Transparent and non-rectangular windows


I get a lot of questions about how to do transparent top-level windows in Avalon, or nonrectangular windows, or layered windows, or other variations on the same theme.  The short answer is you can do most of these things, but it’s really a Win32 feature rather than an Avalon feature, and you’ll do it using Win32 APIs.  And some of this stuff works better on Longhorn, or at least will once we finish Longhorn.  But the complete answer is quite a bit more involved…


First thing to know is that the only thing the window manager understands is a good old-fashioned Win32 HWND.  So every Avalon Window object is an hwnd.  And it has to play by the rules that hwnds play by – inside that hwnd, Avalon can do all sorts of crazy stuff, but when it comes to other hwnds on the desktop, Avalon has to play by Win32 rules.


In Win32, you can get a non-rectangular window two different ways.  One is by using an region (HRGN) to describe the shape of the window.  The other is to use layered windows (WS_EX_LAYERED), which allow you designate a certain color as being the “transparency key”, and Win32 will make any pixels of that color be completely transparent.  So if you want a circular window, paint everything outside your circle with the transparency key color.


Layered windows also allow you to make the entire window translucent (semi-transparent) by specifying an alpha value to apply to every pixel in the window.  (Win32 even supports per-pixel alpha, but this is very difficult to use in practical programs because in this mode you’ll need to draw any child hwnd yourself)

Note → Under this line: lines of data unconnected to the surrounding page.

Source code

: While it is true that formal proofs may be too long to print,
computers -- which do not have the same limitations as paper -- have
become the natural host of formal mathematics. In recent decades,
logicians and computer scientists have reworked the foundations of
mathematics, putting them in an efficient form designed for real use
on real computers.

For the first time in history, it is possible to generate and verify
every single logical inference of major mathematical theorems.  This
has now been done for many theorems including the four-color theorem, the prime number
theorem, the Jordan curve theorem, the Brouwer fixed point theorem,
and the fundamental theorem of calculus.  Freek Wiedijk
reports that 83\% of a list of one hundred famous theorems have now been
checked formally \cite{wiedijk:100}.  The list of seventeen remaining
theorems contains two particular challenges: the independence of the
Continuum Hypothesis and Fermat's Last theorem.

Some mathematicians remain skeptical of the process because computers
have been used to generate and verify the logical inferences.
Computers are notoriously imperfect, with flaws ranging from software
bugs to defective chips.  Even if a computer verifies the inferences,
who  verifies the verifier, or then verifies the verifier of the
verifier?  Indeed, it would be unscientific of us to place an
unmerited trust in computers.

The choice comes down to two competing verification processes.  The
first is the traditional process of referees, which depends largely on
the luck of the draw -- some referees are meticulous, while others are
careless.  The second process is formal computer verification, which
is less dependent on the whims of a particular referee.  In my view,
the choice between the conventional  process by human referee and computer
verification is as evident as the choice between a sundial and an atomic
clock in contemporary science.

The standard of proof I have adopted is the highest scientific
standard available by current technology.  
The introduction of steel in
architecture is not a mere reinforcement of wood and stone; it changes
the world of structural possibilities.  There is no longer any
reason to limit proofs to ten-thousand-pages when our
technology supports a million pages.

Avalon supports HRGN just fine in all its variations, we don’t provide any managed API for doing this but you can always use PInvoke and HwndSource and do it yourself.  (Why not?  Mostly as future proofing– we don’t want to bake HRGN and its limitations into the Avalon API, because one day we want to teach the window manager to go beyond hwnds and HRGNs)


Layered windows, on the other hand, come with some limitations, because Avalon is unlike your typical hwnd and uses DirectX rather than GDI to render.  And here’s where it really gets complicated.

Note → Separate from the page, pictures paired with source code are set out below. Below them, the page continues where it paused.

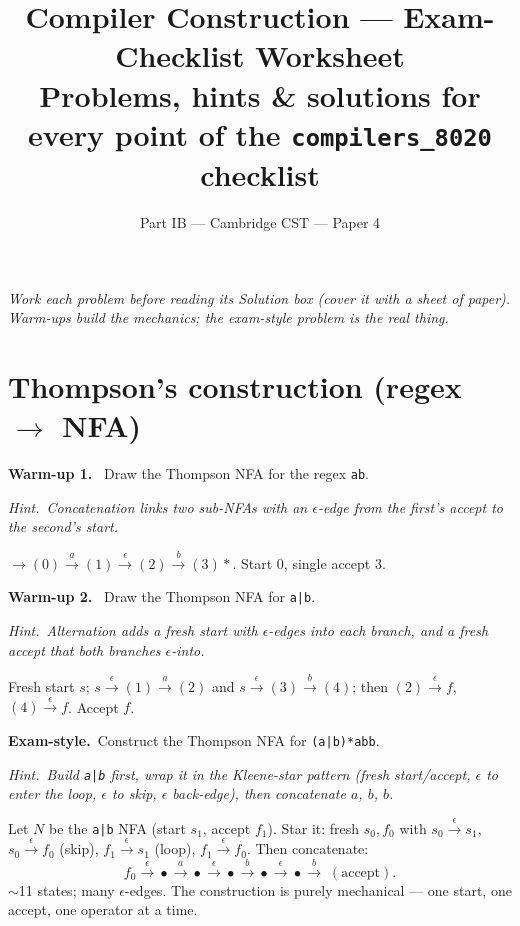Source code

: \documentclass[11pt,a4paper]{article}
\title{\vspace{-1.5cm}\textbf{Compiler Construction --- Exam-Checklist Worksheet}\\[2pt]
\large Problems, hints \& solutions for every point of the \texttt{compilers\_8020} checklist}
\author{\small Part IB --- Cambridge CST --- Paper 4}
\date{}
\newcommand{\hint}[1]{\par{\small\textcolor{accent}{\textit{Hint.}}\ \textit{#1}}\par\smallskip}
\newcommand{\warm}[1]{\smallskip\textbf{\textcolor{hi}{Warm-up #1.}}\ }
\newcommand{\exam}{\smallskip\textbf{\textcolor{warn}{Exam-style.}}\ }
\begin{document}
\maketitle
\vspace{-0.8cm}
\textit{Work each problem before reading its Solution box (cover it with a sheet of paper). Warm-ups build the mechanics; the exam-style problem is the real thing.}

\hrulefill

\section{Thompson's construction (regex $\to$ NFA)}

\warm{1} Draw the Thompson NFA for the regex \texttt{ab}.
\hint{Concatenation links two sub-NFAs with an $\epsilon$-edge from the first's accept to the second's start.}
\begin{sol}
$\to(0)\xrightarrow{a}(1)\xrightarrow{\epsilon}(2)\xrightarrow{b}(3)\!\!*$. Start $0$, single accept $3$.
\end{sol}

\warm{2} Draw the Thompson NFA for \texttt{a|b}.
\hint{Alternation adds a fresh start with $\epsilon$-edges into each branch, and a fresh accept that both branches $\epsilon$-into.}
\begin{sol}
Fresh start $s$; $s\xrightarrow{\epsilon}(1)\xrightarrow{a}(2)$ and $s\xrightarrow{\epsilon}(3)\xrightarrow{b}(4)$; then $(2)\xrightarrow{\epsilon}f$, $(4)\xrightarrow{\epsilon}f$. Accept $f$.
\end{sol}

\exam Construct the Thompson NFA for \texttt{(a|b)*abb}.
\hint{Build \texttt{a|b} first, wrap it in the Kleene-star pattern (fresh start/accept, $\epsilon$ to enter the loop, $\epsilon$ to skip, $\epsilon$ back-edge), then concatenate $a$, $b$, $b$.}
\begin{sol}
Let $N$ be the \texttt{a|b} NFA (start $s_1$, accept $f_1$). Star it: fresh $s_0,f_0$ with
$s_0\xrightarrow{\epsilon}s_1$, $s_0\xrightarrow{\epsilon}f_0$ (skip), $f_1\xrightarrow{\epsilon}s_1$ (loop), $f_1\xrightarrow{\epsilon}f_0$. Then concatenate:
\[
f_0\xrightarrow{\epsilon}\bullet\xrightarrow{a}\bullet\xrightarrow{\epsilon}\bullet\xrightarrow{b}\bullet\xrightarrow{\epsilon}\bullet\xrightarrow{b}\;(\text{accept}).
\]
$\sim$11 states; many $\epsilon$-edges. The construction is purely mechanical --- one start, one accept, one operator at a time.
\end{sol}
\end{document}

  • Avalon doesn’t hardware accelerate layered windows, all rendering is done in software.  We’re working on getting hardware acceleration for Longhorn, we’ll have to see what’s possible on earlier platforms.
  • We currently have a number of timing issues – if you resize or move the window at the wrong time, you can get into the situation where the application stops painting itself.  You can also get rendering turds outside of the window, where the window used to be (these can be fixed by getting the background window to repaint, but not by moving the layered window over the turd).  We’re working on fixing these issues, not clear we’ll be able to fix it completely for XP due to limitations in Win32, but we should be able to do it for Windows Server 2003 SP1 and Longhorn.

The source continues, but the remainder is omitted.